The records are to be repeated in full, with the images removed.

### Available data
▬▬▬▬▬▬▬▬▬▬

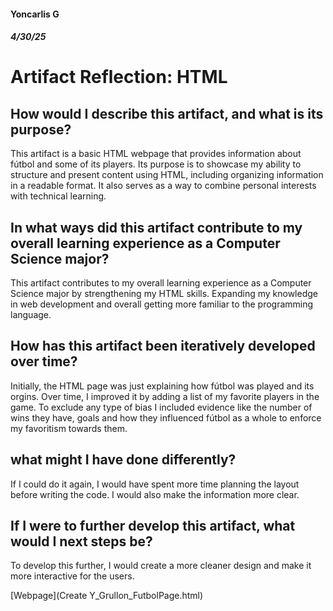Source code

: #### Yoncarlis G
##### 4/30/25
# Artifact Reflection: HTML

## How would I describe this artifact, and what is its purpose?
This artifact is a basic HTML webpage that provides information about fútbol and some of its players. Its purpose is to showcase my ability to structure and present content using HTML, including organizing information in a readable format. It also serves as a way to combine personal interests with technical learning.

## In what ways did this artifact contribute to my overall learning experience as a Computer Science major?
This artifact contributes to my overall learning experience as a Computer Science major by strengthening my HTML skills. Expanding my knowledge in web development and overall getting more familiar to the programming language.
 
## How has this artifact been iteratively developed over time? 
Initially, the HTML page was just explaining how fútbol was played and its orgins. Over time, I improved it by adding a list of my favorite players in the game. To exclude any type of bias I included evidence like the number of wins they have, goals and how they influenced fútbol as a whole to enforce my favoritism towards them. 


## what might I have done differently?
If I could do it again, I would have spent more time planning the layout before writing the code. I would also make the information more clear.

## If I were to further develop this artifact, what would I next steps be?
To develop this further, I would create a more cleaner design and make it more interactive for the users.

[Webpage](Create Y_Grullon_FutbolPage.html)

▬▬▬▬▬▬▬▬▬▬

### Task answer
Source code

: #### Yoncarlis G
##### 4/30/25
# Artifact Reflection: HTML

## How would I describe this artifact, and what is its purpose?
This artifact is a basic HTML webpage that provides information about fútbol and some of its players. Its purpose is to showcase my ability to structure and present content using HTML, including organizing information in a readable format. It also serves as a way to combine personal interests with technical learning.

## In what ways did this artifact contribute to my overall learning experience as a Computer Science major?
This artifact contributes to my overall learning experience as a Computer Science major by strengthening my HTML skills. Expanding my knowledge in web development and overall getting more familiar to the programming language.
 
## How has this artifact been iteratively developed over time? 
Initially, the HTML page was just explaining how fútbol was played and its orgins. Over time, I improved it by adding a list of my favorite players in the game. To exclude any type of bias I included evidence like the number of wins they have, goals and how they influenced fútbol as a whole to enforce my favoritism towards them. 


## what might I have done differently?
If I could do it again, I would have spent more time planning the layout before writing the code. I would also make the information more clear.

## If I were to further develop this artifact, what would I next steps be?
To develop this further, I would create a more cleaner design and make it more interactive for the users.

[Webpage](Create Y_Grullon_FutbolPage.html)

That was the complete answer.